Neue Technologien wie die näherrückende Ankunft der Exascale-Computer machen Fragen zur künstlichen Intelligenz drängender. Wir leben nunmal in einer Welt, in der der Ausruf „Aber das ist doch Science Fiction!“ immer häufiger auf die Entgegnung trifft: „Kann schon sein, aber es geschieht auch gerade in der Wirklichkeit.“

Warum sollten wir uns als vorausschauende Menschen also mit „The Expanse“ beschäftigen? Ist die Buch- und Fernsehserie eine 1:1-Vorhersage der anstehenden Kolonisierung des Sonnensystems? Sicher nicht. Science-Fiction kann genauso wenig etwas vorhersagen wie der handelsübliche Wahrsager mit seiner Kristallkugel. Der Wert von „The Expanse“ wie aller anderen guten Science-Fiction liegt in der mentalen Gymnastik. Gute Science-Fiction entwirft Möglichkeitsräume, in denen sehr vieles möglich ist, und füllt diese Räume mit Erzählungen zu Lösungen und Warnungen. Je packender diese Erzählungen sind, desto schneller besitzt man ein Repertoire an Lösungen und Warnungen, die sich auf die Herausforderungen der eigenen Gegenwart anwenden lassen können.
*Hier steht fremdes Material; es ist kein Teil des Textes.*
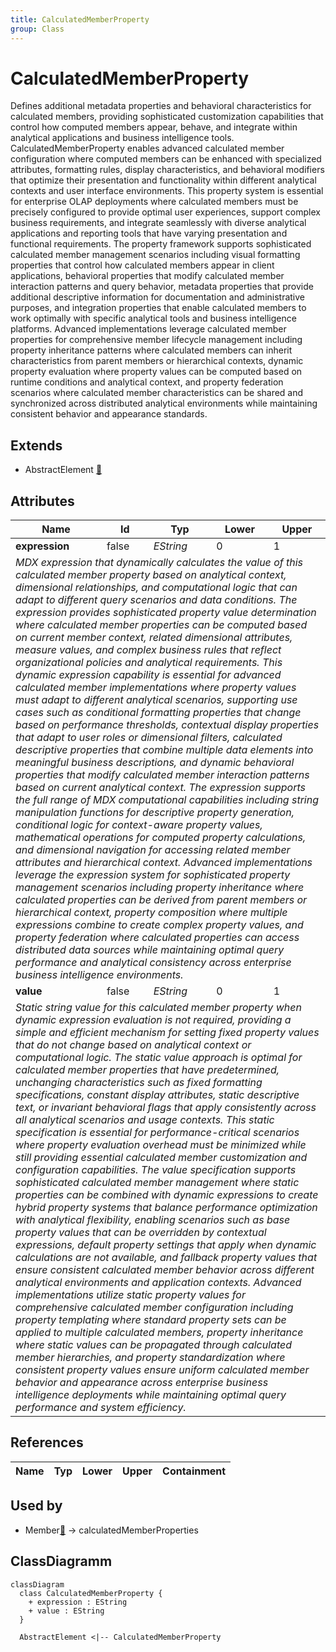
 ```yaml
---
title: CalculatedMemberProperty
group: Class
---
```


# CalculatedMemberProperty<a name="class-calculatedmemberproperty"></a>

Defines additional metadata properties and behavioral characteristics for calculated members, providing sophisticated customization capabilities that control how computed members appear, behave, and integrate within analytical applications and business intelligence tools. CalculatedMemberProperty enables advanced calculated member configuration where computed members can be enhanced with specialized attributes, formatting rules, display characteristics, and behavioral modifiers that optimize their presentation and functionality within different analytical contexts and user interface environments. This property system is essential for enterprise OLAP deployments where calculated members must be precisely configured to provide optimal user experiences, support complex business requirements, and integrate seamlessly with diverse analytical applications and reporting tools that have varying presentation and functional requirements. The property framework supports sophisticated calculated member management scenarios including visual formatting properties that control how calculated members appear in client applications, behavioral properties that modify calculated member interaction patterns and query behavior, metadata properties that provide additional descriptive information for documentation and administrative purposes, and integration properties that enable calculated members to work optimally with specific analytical tools and business intelligence platforms. Advanced implementations leverage calculated member properties for comprehensive member lifecycle management including property inheritance patterns where calculated members can inherit characteristics from parent members or hierarchical contexts, dynamic property evaluation where property values can be computed based on runtime conditions and analytical context, and property federation scenarios where calculated member characteristics can be shared and synchronized across distributed analytical environments while maintaining consistent behavior and appearance standards.
## Extends
- AbstractElement [🔗](./class-AbstractElement)
## Attributes

<table>
  <thead>
    <tr>
      <th>Name</th>
      <th>Id</th>
      <th>Typ</th>
      <th>Lower</th>
      <th>Upper</th>
    </tr>
  </thead>
  <tbody>
    <tr>
      <td><strong>expression</strong></td>
      <td>false</td>
      <td><em>EString</em></td>
      <td>0</td>
      <td>1</td>
    </tr>
    <tr>
      <td colspan="5"><em>MDX expression that dynamically calculates the value of this calculated member property based on analytical context, dimensional relationships, and computational logic that can adapt to different query scenarios and data conditions. The expression provides sophisticated property value determination where calculated member properties can be computed based on current member context, related dimensional attributes, measure values, and complex business rules that reflect organizational policies and analytical requirements. This dynamic expression capability is essential for advanced calculated member implementations where property values must adapt to different analytical scenarios, supporting use cases such as conditional formatting properties that change based on performance thresholds, contextual display properties that adapt to user roles or dimensional filters, calculated descriptive properties that combine multiple data elements into meaningful business descriptions, and dynamic behavioral properties that modify calculated member interaction patterns based on current analytical context. The expression supports the full range of MDX computational capabilities including string manipulation functions for descriptive property generation, conditional logic for context-aware property values, mathematical operations for computed property calculations, and dimensional navigation for accessing related member attributes and hierarchical context. Advanced implementations leverage the expression system for sophisticated property management scenarios including property inheritance where calculated properties can be derived from parent members or hierarchical context, property composition where multiple expressions combine to create complex property values, and property federation where calculated properties can access distributed data sources while maintaining optimal query performance and analytical consistency across enterprise business intelligence environments.</em></td>
    </tr>
    <tr>
      <td><strong>value</strong></td>
      <td>false</td>
      <td><em>EString</em></td>
      <td>0</td>
      <td>1</td>
    </tr>
    <tr>
      <td colspan="5"><em>Static string value for this calculated member property when dynamic expression evaluation is not required, providing a simple and efficient mechanism for setting fixed property values that do not change based on analytical context or computational logic. The static value approach is optimal for calculated member properties that have predetermined, unchanging characteristics such as fixed formatting specifications, constant display attributes, static descriptive text, or invariant behavioral flags that apply consistently across all analytical scenarios and usage contexts. This static specification is essential for performance-critical scenarios where property evaluation overhead must be minimized while still providing essential calculated member customization and configuration capabilities. The value specification supports sophisticated calculated member management where static properties can be combined with dynamic expressions to create hybrid property systems that balance performance optimization with analytical flexibility, enabling scenarios such as base property values that can be overridden by contextual expressions, default property settings that apply when dynamic calculations are not available, and fallback property values that ensure consistent calculated member behavior across different analytical environments and application contexts. Advanced implementations utilize static property values for comprehensive calculated member configuration including property templating where standard property sets can be applied to multiple calculated members, property inheritance where static values can be propagated through calculated member hierarchies, and property standardization where consistent property values ensure uniform calculated member behavior and appearance across enterprise business intelligence deployments while maintaining optimal query performance and system efficiency.</em></td>
    </tr>
  </tbody>
</table>

## References

<table>
  <thead>
    <tr>
      <th>Name</th>
      <th>Typ</th>
      <th>Lower</th>
      <th>Upper</th>
      <th>Containment</th>
    </tr>
  </thead>
  <tbody>
  </tbody>
</table>



## Used by

- Member[🔗](./class-Member) → calculatedMemberProperties

## ClassDiagramm

```mermaid
classDiagram
  class CalculatedMemberProperty {
    + expression : EString
    + value : EString
  }

  AbstractElement <|-- CalculatedMemberProperty

```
Zur Person: Marcus Hammerschmitt ist Schriftsteller, Journalist und Fotograf. Bisher achtzehn veröffentlichte Bücher, drei bei Suhrkamp, eines bei Aufbau, vier bei Patmos/Sauerländer, andere woanders, dazu Hunderte von Artikeln in den verschiedensten Publikationen, z. B. c’t, taz, Telepolis, GDI Impuls (Schweiz), ORF FutureZone (Österreich).